Готовую платочную ленту обрабатывают влажным паром в машине, которая называется зрельник. После такой обработки краски как бы «прозревают», становятся ярче, насыщенней. Затем смывается лишняя краска, полотно вновь сушат и разрезают на отдельные платки.
Теперь остаётся обвязать края платков шёлковой бахромой. Машин для обвязки ещё не придумали, и такую операцию, как и полтора века назад, делают вручную. Бахромщицы — а многие из них занимаются этой работой из поколения в поколение — вяжут из отдельных нитей клетки, окончательно придавая павловопосадскому платку знакомый российским женщинам внешний вид.
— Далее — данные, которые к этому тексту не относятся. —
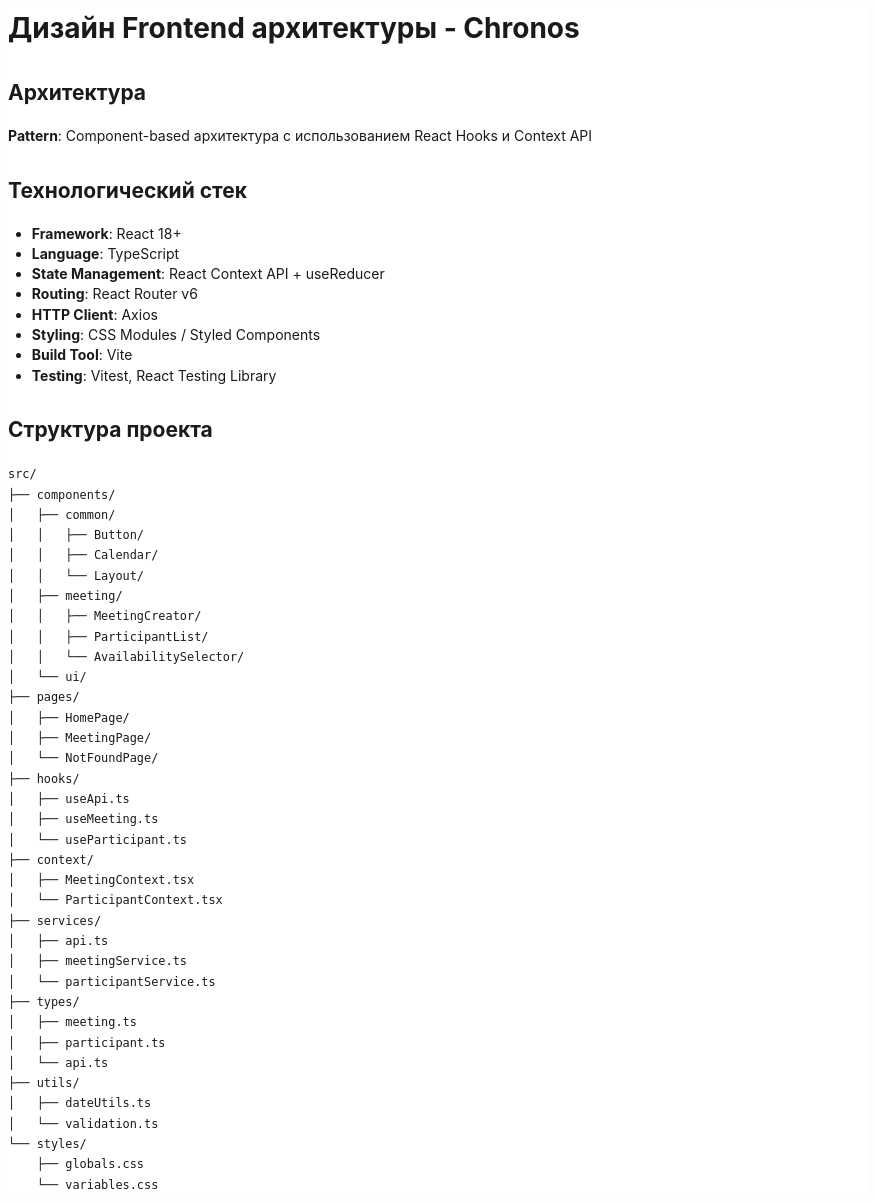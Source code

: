 # Дизайн Frontend архитектуры - Chronos

## Архитектура
**Pattern**: Component-based архитектура с использованием React Hooks и Context API

## Технологический стек
- **Framework**: React 18+
- **Language**: TypeScript
- **State Management**: React Context API + useReducer
- **Routing**: React Router v6
- **HTTP Client**: Axios
- **Styling**: CSS Modules / Styled Components
- **Build Tool**: Vite
- **Testing**: Vitest, React Testing Library

## Структура проекта
```
src/
├── components/
│   ├── common/
│   │   ├── Button/
│   │   ├── Calendar/
│   │   └── Layout/
│   ├── meeting/
│   │   ├── MeetingCreator/
│   │   ├── ParticipantList/
│   │   └── AvailabilitySelector/
│   └── ui/
├── pages/
│   ├── HomePage/
│   ├── MeetingPage/
│   └── NotFoundPage/
├── hooks/
│   ├── useApi.ts
│   ├── useMeeting.ts
│   └── useParticipant.ts
├── context/
│   ├── MeetingContext.tsx
│   └── ParticipantContext.tsx
├── services/
│   ├── api.ts
│   ├── meetingService.ts
│   └── participantService.ts
├── types/
│   ├── meeting.ts
│   ├── participant.ts
│   └── api.ts
├── utils/
│   ├── dateUtils.ts
│   └── validation.ts
└── styles/
    ├── globals.css
    └── variables.css
```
Но начало всему — работа художников. Именно сложившейся за долгие годы школе авторского рисунка обязан павловопосадский платок своей популярностью. На манукфактуре работают восемь художников, творчество которых неоднократно отмечалось профессиональными премиями, в том числе и государственными. Однако следование традициям отнюдь не означает постоянное копирование чего-то заданного раз и навсегда. Когда-то на платках преобладал чёрно-зелёно-красный орнамент, современные технологии принесли намного больше цветового разнообразия и дали свободу авторской фантазии. Каждый художник нового поколения, сохраняя основу, привносит в рисунок нечто своё, обеспечивая таким образом живое, естественное развитие традиции. Потому и не уменьшается популярность изделий Павловопосадской мануфактуры. Сейчас здесь ежегодно выпускают 1 млн 200 тыс. шалей, платков, кашне и шарфов 600 различных орнаментов. Спрос на них из года в год постоянный. Интересно, что в интернете на сайте мануфактуры образовался обширный форум «шалеманок» — ценительниц павловопосадского платка, активно обсуждающих каждую новинку производства. И такие ценительницы даже вносят свои предложения, которые нередко с удовольствием учитывают художники. Работают-то они на людей.